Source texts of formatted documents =
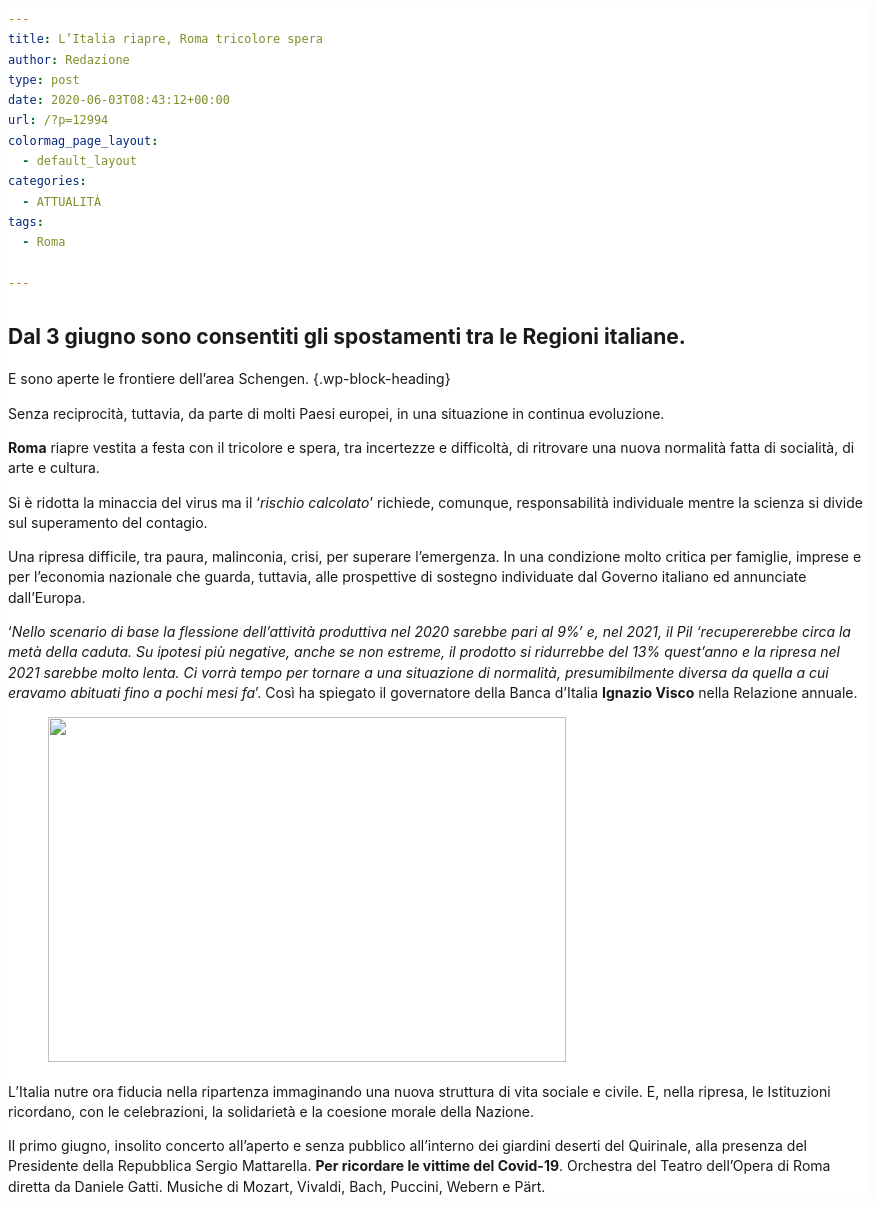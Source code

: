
 ```yaml
---
title: L’Italia riapre, Roma tricolore spera
author: Redazione
type: post
date: 2020-06-03T08:43:12+00:00
url: /?p=12994
colormag_page_layout:
  - default_layout
categories:
  - ATTUALITÀ
tags:
  - Roma

---
```

## Dal 3 giugno sono consentiti gli spostamenti tra le Regioni italiane.  
E sono aperte le frontiere dell’area Schengen.  {.wp-block-heading}

Senza reciprocità, tuttavia, da parte di molti Paesi europei, in una situazione in continua evoluzione.

**Roma** riapre vestita a festa con il tricolore e spera, tra incertezze e difficoltà, di ritrovare una nuova normalità fatta di socialità, di arte e cultura.&nbsp;

Si è ridotta la minaccia del virus ma il ‘_rischio calcolato_’ richiede, comunque, responsabilità individuale mentre la scienza si divide sul superamento del contagio.&nbsp;

Una ripresa difficile, tra paura, malinconia, crisi, per superare l’emergenza. In una condizione molto critica per famiglie, imprese e per l’economia nazionale che guarda, tuttavia, alle prospettive di sostegno individuate dal Governo italiano ed annunciate dall’Europa.

‘_Nello scenario di base la flessione dell’attività produttiva nel 2020 sarebbe pari al 9%’ e, nel 2021, il Pil ‘recupererebbe circa la metà della caduta. Su ipotesi più negative, anche se non estreme, il prodotto si ridurrebbe del 13% quest’anno e la ripresa nel 2021 sarebbe molto lenta. Ci vorrà tempo per tornare a una situazione di normalità, presumibilmente diversa da quella a cui eravamo abituati fino a pochi mesi fa_’. Così ha spiegato il governatore della Banca d’Italia **Ignazio Visco** nella Relazione annuale.&nbsp;

<div class="wp-block-image">
  <figure class="aligncenter size-large is-resized"><img decoding="async" loading="lazy" src="https://progressonline.it/wp-content/uploads/2020/01/rome-4087275_1280-1024x682.jpg" alt="" class="wp-image-12463" width="518" height="345" /></figure>
</div>

L’Italia nutre ora fiducia nella ripartenza immaginando una nuova struttura di vita sociale e civile. E, nella ripresa, le Istituzioni ricordano, con le celebrazioni, la solidarietà e la coesione morale della Nazione.

Il primo giugno, insolito concerto all&#8217;aperto e senza pubblico all&#8217;interno dei giardini deserti del Quirinale, alla presenza del Presidente della Repubblica Sergio Mattarella. **Per ricordare le vittime del Covid-19**. Orchestra del Teatro dell’Opera di Roma diretta da Daniele Gatti. Musiche di Mozart, Vivaldi, Bach, Puccini, Webern e Pärt.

Work required = Check each line of the records for "image" and copy the ones that contain it.

The completed task =
<div class="wp-block-image">
  <figure class="aligncenter size-large is-resized"><img decoding="async" loading="lazy" src="https://progressonline.it/wp-content/uploads/2020/01/rome-4087275_1280-1024x682.jpg" alt="" class="wp-image-12463" width="518" height="345" /></figure>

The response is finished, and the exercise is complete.